3 tools to create new habits

It can feel difficult to create new habits

We’ve all done it at some point, promised ourselves or others, to create a new habit. But we’ve all, probably at some point, failed to create that new habit we promised and said it was too hard and let it go. But it’s not impossible to create a new habit or change an old one, you just have to know how.

There are 3 tools

Let’s take an example. Say you want to get into the habit of reading more books. Then there are 3 things you need for your habit to actually become a habit and not a one-off.

1, you need motivation.

Just wanting to read more can be a good enough motivation, but for some of us it can be good to think about why. For example, do you want to become more generally educated by reading facts, relax by reading nice novels or read for a while instead of idly surfing? By finding out exactly what your motivation is, it will be easier for you to create the habit of reading more.

2, you need to have the ability.

In this case, it is being able to read a text or to listen to books, or a combination of both. Depending on your ability and what suits you.

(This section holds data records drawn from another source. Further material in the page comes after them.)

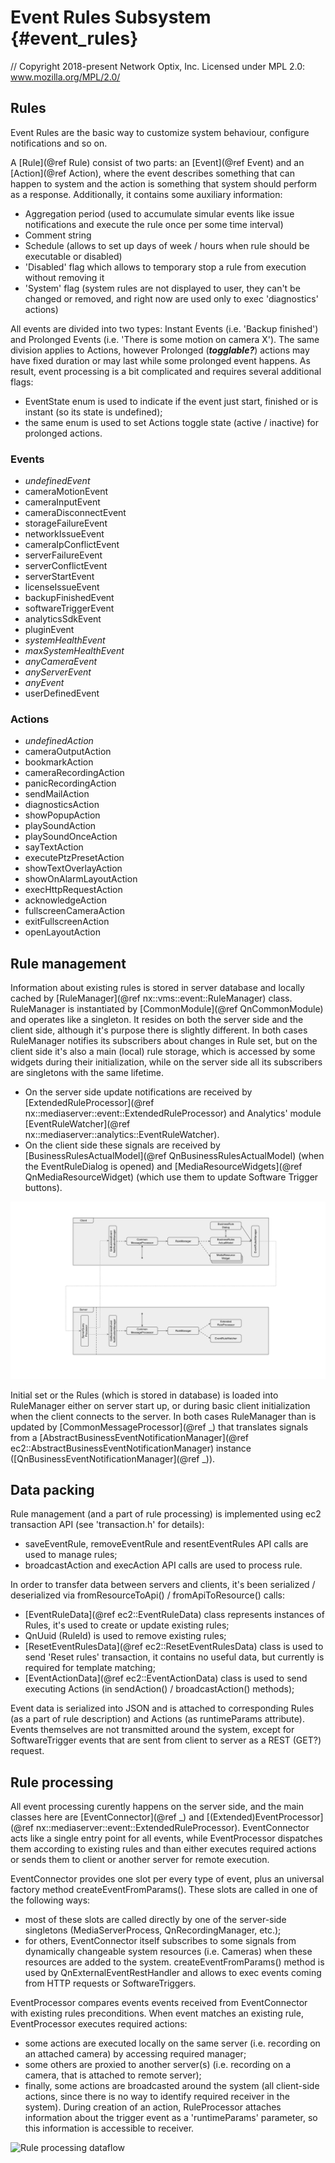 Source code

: # Event Rules Subsystem {#event_rules}

// Copyright 2018-present Network Optix, Inc. Licensed under MPL 2.0: www.mozilla.org/MPL/2.0/

## Rules

Event Rules are the basic way to customize system behaviour, configure notifications and so on.

A [Rule](@ref Rule) consist of two parts: an [Event](@ref Event) and an [Action](@ref Action), where the event describes something that can happen to system and the action is something that system should perform as a response.
Additionally, it contains some auxiliary information:
- Aggregation period (used to accumulate simular events like issue notifications and execute the rule once per some time interval)
- Comment string
- Schedule (allows to set up days of week / hours when rule should be executable or disabled)
- 'Disabled' flag which allows to temporary stop a rule from execution without removing it
- 'System' flag (system rules are not displayed to user, they can't be changed or removed, and right now are used only to exec 'diagnostics' actions)

All events are divided into two types: Instant Events (i.e. 'Backup finished') and Prolonged Events (i.e. 'There is some motion on camera X').
The same division applies to Actions, however Prolonged (***togglable?***) actions may have fixed duration or may last while some prolonged event happens.
As result, event processing is a bit complicated and requires several additional flags:
- EventState enum is used to indicate if the event just start, finished or is instant (so its state is undefined);
- the same enum is used to set Actions toggle state (active / inactive) for prolonged actions.


### Events
- *undefinedEvent*
- cameraMotionEvent
- cameraInputEvent
- cameraDisconnectEvent
- storageFailureEvent
- networkIssueEvent
- cameraIpConflictEvent
- serverFailureEvent
- serverConflictEvent
- serverStartEvent
- licenseIssueEvent
- backupFinishedEvent
- softwareTriggerEvent
- analyticsSdkEvent
- pluginEvent
- *systemHealthEvent*
- *maxSystemHealthEvent*
- *anyCameraEvent*
- *anyServerEvent*
- *anyEvent*
- userDefinedEvent

### Actions
- *undefinedAction*
- cameraOutputAction
- bookmarkAction
- cameraRecordingAction
- panicRecordingAction
- sendMailAction
- diagnosticsAction
- showPopupAction
- playSoundAction
- playSoundOnceAction
- sayTextAction
- executePtzPresetAction
- showTextOverlayAction
- showOnAlarmLayoutAction
- execHttpRequestAction
- acknowledgeAction
- fullscreenCameraAction
- exitFullscreenAction
- openLayoutAction

## Rule management
Information about existing rules is stored in server database and locally cached by [RuleManager](@ref nx::vms::event::RuleManager) class.
RuleManager is instantiated by [CommonModule](@ref QnCommonModule) and operates like a singleton.
It resides on both the server side and the client side, although it's purpose there is slightly different.
In both cases RuleManager notifies its subscribers about changes in Rule set, but on the client side it's also a main (local) rule storage, which is accessed by some widgets during their initialization, while on the server side all its subscribers are singletons with the same lifetime.

- On the server side update notifications are received by [ExtendedRuleProcessor](@ref nx::mediaserver::event::ExtendedRuleProcessor) and Analytics' module [EventRuleWatcher](@ref nx::mediaserver::analytics::EventRuleWatcher).
- On the client side these signals are received by [BusinessRulesActualModel](@ref QnBusinessRulesActualModel) (when the EventRuleDialog is opened) and [MediaResourceWidgets](@ref QnMediaResourceWidget) (which use them to update Software Trigger buttons).

![Rule management dataflow](doc/management.svg)

Initial set or the Rules (which is stored in database) is loaded into RuleManager either on server start up, or during basic client initialization when the client connects to the server.
In both cases RuleManager than is updated by [CommonMessageProcessor](@ref _) that translates signals from a [AbstractBusinessEventNotificationManager](@ref ec2::AbstractBusinessEventNotificationManager) instance ([QnBusinessEventNotificationManager](@ref _)).

## Data packing
Rule management (and a part of rule processing) is implemented using ec2 transaction API (see 'transaction.h' for details):
- saveEventRule, removeEventRule and resentEventRules API calls are used to manage rules;
- broadcastAction and execAction API calls are used to process rule.

In order to transfer data between servers and clients, it's been serialized / deserialized via fromResourceToApi() / fromApiToResource() calls:
- [EventRuleData](@ref ec2::EventRuleData) class represents instances of Rules, it's used to create or update existing rules;
- QnUuid (RuleId) is used to remove existing rules;
- [ResetEventRulesData](@ref ec2::ResetEventRulesData) class is used to send 'Reset rules' transaction, it contains no useful data, but currently is required for template matching;
- [EventActionData](@ref ec2::EventActionData) class is used to send executing Actions (in sendAction() / broadcastAction() methods);

Event data is serialized into JSON and is attached to corresponding Rules (as a part of rule description) and Actions (as runtimeParams attribute).
Events themselves are not transmitted around the system, except for SoftwareTrigger events that are sent from client to server as a REST (GET?) request.

## Rule processing
All event processing curently happens on the server side, and the main classes here are [EventConnector](@ref _) and [(Extended)EventProcessor](@ref nx::mediaserver::event::ExtendedRuleProcessor).
EventConnector acts like a single entry point for all events, while EventProcessor dispatches them according to existing rules and than either executes required actions or sends them to client or another server for remote execution.

EventConnector provides one slot per every type of event, plus an universal factory method createEventFromParams().
These slots are called in one of the following ways:
- most of these slots are called directly by one of the server-side singletons (MediaServerProcess, QnRecordingManager, etc.);
- for others, EventConnector itself subscribes to some signals from dynamically changeable system resources (i.e. Cameras) when these resources are added to the system.
createEventFromParams() method is used by QnExternalEventRestHandler and allows to exec events coming from HTTP requests or SoftwareTriggers.

EventProcessor compares events events received from EventConnector with existing rules preconditions.
When event matches an existing rule, EventProcessor executes required actions:
- some actions are executed locally on the same server (i.e. recording on an attached camera) by accessing required manager;
- some others are proxied to another server(s) (i.e. recording on a camera, that is attached to remote server);
- finally, some actions are broadcasted around the system (all client-side actions, since there is no way to identify required receiver in the system).
During creation of an action, RuleProcessor attaches information about the trigger event as a 'runtimeParams' parameter, so this information is accessible to receiver.

![Rule processing dataflow](doc/processing.svg)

3, you need a prompt, or reminder.

Here are several things you can do, depending on what your motivation is. The first thing you need is the book you are going to read, preferably lying in a place where you won’t miss it. It could also be that you block a moment in your calendar every day where you do not schedule other things, that is your reading time. And if your motivation is not to surf the web, put your phone somewhere else when it’s time to read. That way, you won’t be tempted to look at it, but can concentrate on your reading.

The tools works

The best thing about these 3 tools is that they can be applied to most things you want to do, both at work and at home. Tip is to do something that you actually want to do and to think about creating a habit in small steps. Maybe you shouldn’t read a whole book a day, start with a chapter and don’t forget to remind yourself that you’ve done well when you’re done. Celebrating when we achieve a goal helps us succeed.